**ABOUT THIS EXERCISE**
Go over the lines below, and when one contains the word "frac", copy it.
═════ SOURCE INFORMATION
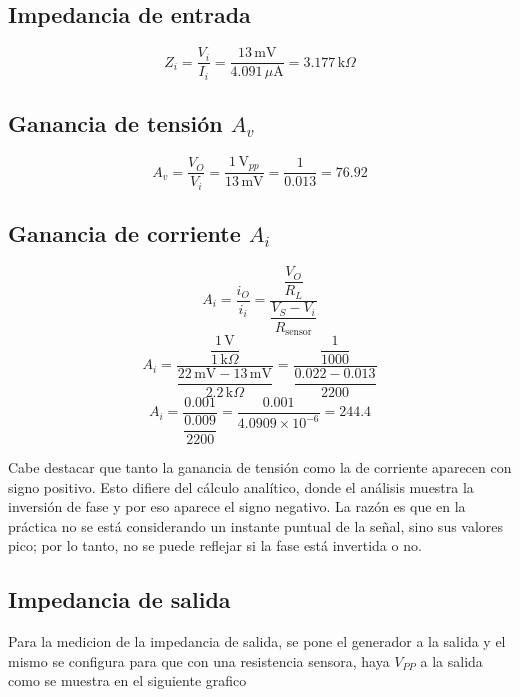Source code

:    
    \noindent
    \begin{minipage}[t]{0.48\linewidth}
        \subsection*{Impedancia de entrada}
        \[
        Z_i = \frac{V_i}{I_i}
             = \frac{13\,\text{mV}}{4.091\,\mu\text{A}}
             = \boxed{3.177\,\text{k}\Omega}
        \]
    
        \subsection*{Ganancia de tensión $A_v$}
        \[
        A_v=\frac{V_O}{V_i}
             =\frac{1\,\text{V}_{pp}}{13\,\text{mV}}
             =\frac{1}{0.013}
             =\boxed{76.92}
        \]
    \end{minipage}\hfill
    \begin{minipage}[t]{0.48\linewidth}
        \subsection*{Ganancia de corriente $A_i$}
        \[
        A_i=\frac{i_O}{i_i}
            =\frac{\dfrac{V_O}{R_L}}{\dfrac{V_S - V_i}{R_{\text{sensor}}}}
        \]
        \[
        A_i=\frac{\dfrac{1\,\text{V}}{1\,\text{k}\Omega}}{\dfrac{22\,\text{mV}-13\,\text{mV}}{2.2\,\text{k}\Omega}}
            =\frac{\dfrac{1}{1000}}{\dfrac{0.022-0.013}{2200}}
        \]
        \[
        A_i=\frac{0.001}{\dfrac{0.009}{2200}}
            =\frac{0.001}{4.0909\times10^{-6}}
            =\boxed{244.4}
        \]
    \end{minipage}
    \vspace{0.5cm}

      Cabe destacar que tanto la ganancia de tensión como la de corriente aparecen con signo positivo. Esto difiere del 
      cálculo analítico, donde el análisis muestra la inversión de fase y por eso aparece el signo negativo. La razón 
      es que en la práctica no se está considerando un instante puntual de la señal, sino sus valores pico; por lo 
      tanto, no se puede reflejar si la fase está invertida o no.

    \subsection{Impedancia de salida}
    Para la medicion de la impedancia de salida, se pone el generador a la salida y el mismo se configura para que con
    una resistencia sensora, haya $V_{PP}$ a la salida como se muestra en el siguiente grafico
══════════
═════ SOURCE INFORMATION
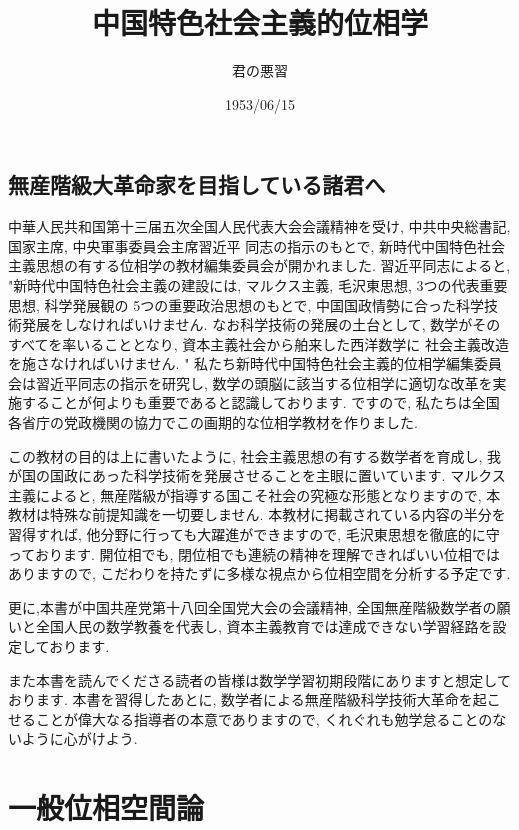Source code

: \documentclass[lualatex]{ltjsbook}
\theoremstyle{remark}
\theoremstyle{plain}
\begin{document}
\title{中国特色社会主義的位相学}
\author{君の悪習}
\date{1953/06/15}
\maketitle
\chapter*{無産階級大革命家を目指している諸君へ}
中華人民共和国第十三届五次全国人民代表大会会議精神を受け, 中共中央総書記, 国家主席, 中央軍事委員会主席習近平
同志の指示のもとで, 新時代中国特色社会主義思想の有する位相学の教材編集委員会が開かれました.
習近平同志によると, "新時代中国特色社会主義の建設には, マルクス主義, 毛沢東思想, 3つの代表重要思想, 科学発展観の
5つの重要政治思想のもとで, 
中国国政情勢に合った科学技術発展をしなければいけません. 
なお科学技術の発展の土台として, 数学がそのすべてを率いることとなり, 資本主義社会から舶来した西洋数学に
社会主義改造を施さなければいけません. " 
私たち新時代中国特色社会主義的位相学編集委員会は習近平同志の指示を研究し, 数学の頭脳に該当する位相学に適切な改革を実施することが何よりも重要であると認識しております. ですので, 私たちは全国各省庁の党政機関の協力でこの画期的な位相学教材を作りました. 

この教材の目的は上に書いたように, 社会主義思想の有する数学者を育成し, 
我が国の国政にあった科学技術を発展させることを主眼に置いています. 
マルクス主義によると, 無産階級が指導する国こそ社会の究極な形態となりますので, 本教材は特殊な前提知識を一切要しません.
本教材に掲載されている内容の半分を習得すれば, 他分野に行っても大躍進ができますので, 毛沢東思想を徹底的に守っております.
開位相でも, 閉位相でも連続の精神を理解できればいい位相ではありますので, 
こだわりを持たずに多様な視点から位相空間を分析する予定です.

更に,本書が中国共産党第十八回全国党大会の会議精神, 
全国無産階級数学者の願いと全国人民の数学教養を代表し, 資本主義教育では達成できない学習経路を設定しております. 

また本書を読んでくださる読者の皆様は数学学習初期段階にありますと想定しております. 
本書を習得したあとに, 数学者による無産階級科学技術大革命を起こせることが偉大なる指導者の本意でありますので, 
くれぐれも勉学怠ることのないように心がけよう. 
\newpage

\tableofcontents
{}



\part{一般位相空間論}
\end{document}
══════════
**EXPECTED ANSWER**
        Z_i = \frac{V_i}{I_i}
             = \frac{13\,\text{mV}}{4.091\,\mu\text{A}}
        A_v=\frac{V_O}{V_i}
             =\frac{1\,\text{V}_{pp}}{13\,\text{mV}}
             =\frac{1}{0.013}
        A_i=\frac{i_O}{i_i}
            =\frac{\dfrac{V_O}{R_L}}{\dfrac{V_S - V_i}{R_{\text{sensor}}}}
        A_i=\frac{\dfrac{1\,\text{V}}{1\,\text{k}\Omega}}{\dfrac{22\,\text{mV}-13\,\text{mV}}{2.2\,\text{k}\Omega}}
            =\frac{\dfrac{1}{1000}}{\dfrac{0.022-0.013}{2200}}
        A_i=\frac{0.001}{\dfrac{0.009}{2200}}
            =\frac{0.001}{4.0909\times10^{-6}}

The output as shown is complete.